Segment Start: Excerpted records

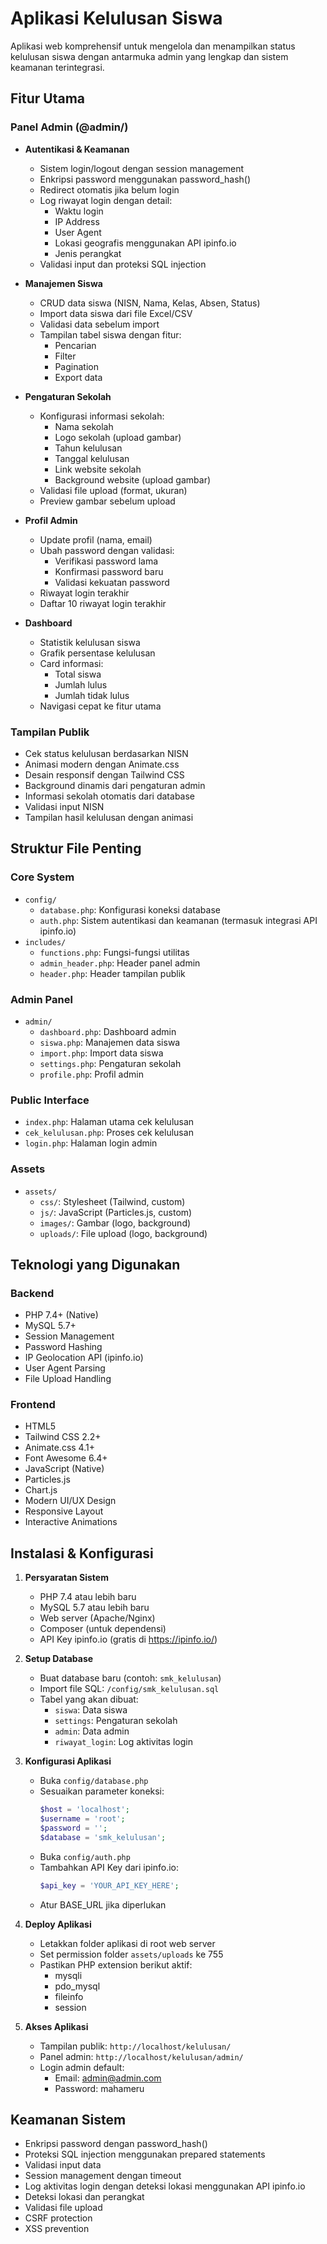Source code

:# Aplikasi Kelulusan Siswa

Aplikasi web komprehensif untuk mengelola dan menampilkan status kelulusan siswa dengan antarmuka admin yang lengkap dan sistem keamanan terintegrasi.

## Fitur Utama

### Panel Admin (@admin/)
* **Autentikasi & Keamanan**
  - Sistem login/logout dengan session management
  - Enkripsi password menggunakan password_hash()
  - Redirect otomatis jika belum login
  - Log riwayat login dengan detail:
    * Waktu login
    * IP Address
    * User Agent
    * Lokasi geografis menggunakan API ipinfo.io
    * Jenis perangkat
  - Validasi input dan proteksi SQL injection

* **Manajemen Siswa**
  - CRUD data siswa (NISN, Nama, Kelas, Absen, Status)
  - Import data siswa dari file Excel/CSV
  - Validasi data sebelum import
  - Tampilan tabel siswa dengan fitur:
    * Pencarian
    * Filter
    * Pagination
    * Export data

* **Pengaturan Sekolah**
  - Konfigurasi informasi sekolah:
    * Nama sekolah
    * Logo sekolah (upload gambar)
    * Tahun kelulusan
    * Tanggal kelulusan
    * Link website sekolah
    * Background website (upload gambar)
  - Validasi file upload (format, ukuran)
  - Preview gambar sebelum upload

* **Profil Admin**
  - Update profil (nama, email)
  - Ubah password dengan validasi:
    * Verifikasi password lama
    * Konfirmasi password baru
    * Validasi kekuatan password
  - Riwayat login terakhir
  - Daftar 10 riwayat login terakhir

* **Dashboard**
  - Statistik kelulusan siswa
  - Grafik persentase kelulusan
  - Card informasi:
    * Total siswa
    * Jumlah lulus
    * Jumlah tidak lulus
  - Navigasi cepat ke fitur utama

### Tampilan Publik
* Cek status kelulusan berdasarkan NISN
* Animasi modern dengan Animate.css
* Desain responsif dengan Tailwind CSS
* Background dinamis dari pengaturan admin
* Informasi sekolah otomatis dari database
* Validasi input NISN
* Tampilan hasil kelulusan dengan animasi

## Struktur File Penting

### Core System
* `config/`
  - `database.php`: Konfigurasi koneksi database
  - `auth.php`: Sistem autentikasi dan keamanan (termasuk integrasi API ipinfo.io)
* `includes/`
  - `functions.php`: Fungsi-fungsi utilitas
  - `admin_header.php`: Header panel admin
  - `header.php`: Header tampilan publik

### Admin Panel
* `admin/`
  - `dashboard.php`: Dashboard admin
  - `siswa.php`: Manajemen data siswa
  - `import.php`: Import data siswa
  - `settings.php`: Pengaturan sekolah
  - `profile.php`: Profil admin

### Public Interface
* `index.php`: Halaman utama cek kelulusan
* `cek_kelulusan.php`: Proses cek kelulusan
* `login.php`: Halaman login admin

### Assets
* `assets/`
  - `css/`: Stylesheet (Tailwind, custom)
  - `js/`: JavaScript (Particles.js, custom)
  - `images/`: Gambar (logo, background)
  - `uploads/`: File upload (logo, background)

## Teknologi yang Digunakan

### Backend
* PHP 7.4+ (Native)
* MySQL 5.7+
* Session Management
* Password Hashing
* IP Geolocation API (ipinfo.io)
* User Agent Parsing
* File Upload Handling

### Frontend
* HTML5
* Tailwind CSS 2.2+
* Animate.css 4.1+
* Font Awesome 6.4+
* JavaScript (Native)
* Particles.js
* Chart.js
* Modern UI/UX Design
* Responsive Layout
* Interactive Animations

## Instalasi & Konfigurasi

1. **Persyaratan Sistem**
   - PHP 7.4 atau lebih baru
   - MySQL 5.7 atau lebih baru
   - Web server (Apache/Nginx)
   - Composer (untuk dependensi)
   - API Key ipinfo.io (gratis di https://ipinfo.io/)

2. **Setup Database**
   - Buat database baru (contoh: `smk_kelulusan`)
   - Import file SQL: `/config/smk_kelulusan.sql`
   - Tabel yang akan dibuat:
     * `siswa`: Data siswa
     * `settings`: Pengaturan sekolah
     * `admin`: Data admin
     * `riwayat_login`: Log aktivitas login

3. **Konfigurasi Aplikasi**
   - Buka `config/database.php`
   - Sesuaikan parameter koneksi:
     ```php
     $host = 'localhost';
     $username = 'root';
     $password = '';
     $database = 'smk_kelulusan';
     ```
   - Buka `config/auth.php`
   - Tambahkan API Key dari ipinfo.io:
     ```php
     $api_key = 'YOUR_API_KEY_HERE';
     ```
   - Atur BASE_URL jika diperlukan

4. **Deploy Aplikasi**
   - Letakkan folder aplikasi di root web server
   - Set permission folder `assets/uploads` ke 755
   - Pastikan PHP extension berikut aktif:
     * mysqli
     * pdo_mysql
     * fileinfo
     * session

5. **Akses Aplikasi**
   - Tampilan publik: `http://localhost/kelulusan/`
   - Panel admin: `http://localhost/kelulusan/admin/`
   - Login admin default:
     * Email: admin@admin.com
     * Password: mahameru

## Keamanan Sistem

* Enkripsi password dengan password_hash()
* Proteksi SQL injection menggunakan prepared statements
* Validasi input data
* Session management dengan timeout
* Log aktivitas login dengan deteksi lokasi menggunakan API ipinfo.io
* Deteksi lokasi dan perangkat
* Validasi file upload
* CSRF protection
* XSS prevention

Segment End: Excerpted records

== To do ==
From where "lokasi dan perangkat" appears to the last line of the listing above, please write out every line exactly; leave out the rest.

== Exercise result ==
* Deteksi lokasi dan perangkat
* Validasi file upload
* CSRF protection
* XSS prevention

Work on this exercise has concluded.